▸ Try it:
Only lines containing the word "github" belong in the answer; copy each one from the records.

▸ Task material:
==========

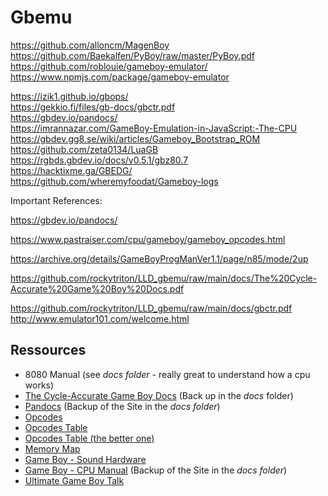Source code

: # Gbemu


https://github.com/alloncm/MagenBoy
 https://github.com/Baekalfen/PyBoy/raw/master/PyBoy.pdf
https://github.com/roblouie/gameboy-emulator/
https://www.npmjs.com/package/gameboy-emulator
 
 https://izik1.github.io/gbops/  
https://gekkio.fi/files/gb-docs/gbctr.pdf  
https://gbdev.io/pandocs/  
https://imrannazar.com/GameBoy-Emulation-in-JavaScript:-The-CPU  
https://gbdev.gg8.se/wiki/articles/Gameboy_Bootstrap_ROM   
https://github.com/zeta0134/LuaGB   
https://rgbds.gbdev.io/docs/v0.5.1/gbz80.7  
https://hacktixme.ga/GBEDG/  
https://github.com/wheremyfoodat/Gameboy-logs

Important References:

https://gbdev.io/pandocs/

https://www.pastraiser.com/cpu/gameboy/gameboy_opcodes.html

https://archive.org/details/GameBoyProgManVer1.1/page/n85/mode/2up

https://github.com/rockytriton/LLD_gbemu/raw/main/docs/The%20Cycle-Accurate%20Game%20Boy%20Docs.pdf

https://github.com/rockytriton/LLD_gbemu/raw/main/docs/gbctr.pdf
http://www.emulator101.com/welcome.html

## Ressources

- 8080 Manual (see *docs folder* - really great to understand how a cpu works)
- [The Cycle-Accurate Game Boy Docs](https://github.com/AntonioND/giibiiadvance/blob/master/docs/TCAGBD.pdf) (Back up in the *docs* folder)
- [Pandocs](http://bgb.bircd.org/pandocs.htm) (Backup of the Site in the *docs folder*)
- [Opcodes](http://www.devrs.com/gb/files/opcodes.html)
- [Opcodes Table](http://www.pastraiser.com/cpu/gameboy/gameboy_opcodes.html)
- [Opcodes Table (the better one)](https://izik1.github.io/gbops/)
- [Memory Map](http://gameboy.mongenel.com/dmg/asmmemmap.html)
- [Game Boy - Sound Hardware](https://gbdev.gg8.se/wiki/articles/Gameboy_sound_hardware)
- [Game Boy - CPU Manual](https://realboyemulator.files.wordpress.com/2013/01/gbcpuman.pdf) (Backup of the Site in the *docs folder*)
- [Ultimate Game Boy Talk](https://www.youtube.com/watch?v=HyzD8pNlpwI)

==========

▸ Answer space:
https://github.com/alloncm/MagenBoy
 https://github.com/Baekalfen/PyBoy/raw/master/PyBoy.pdf
https://github.com/roblouie/gameboy-emulator/
 https://izik1.github.io/gbops/  
https://github.com/zeta0134/LuaGB   
https://github.com/wheremyfoodat/Gameboy-logs
https://github.com/rockytriton/LLD_gbemu/raw/main/docs/The%20Cycle-Accurate%20Game%20Boy%20Docs.pdf
https://github.com/rockytriton/LLD_gbemu/raw/main/docs/gbctr.pdf
- [The Cycle-Accurate Game Boy Docs](https://github.com/AntonioND/giibiiadvance/blob/master/docs/TCAGBD.pdf) (Back up in the *docs* folder)
- [Opcodes Table (the better one)](https://izik1.github.io/gbops/)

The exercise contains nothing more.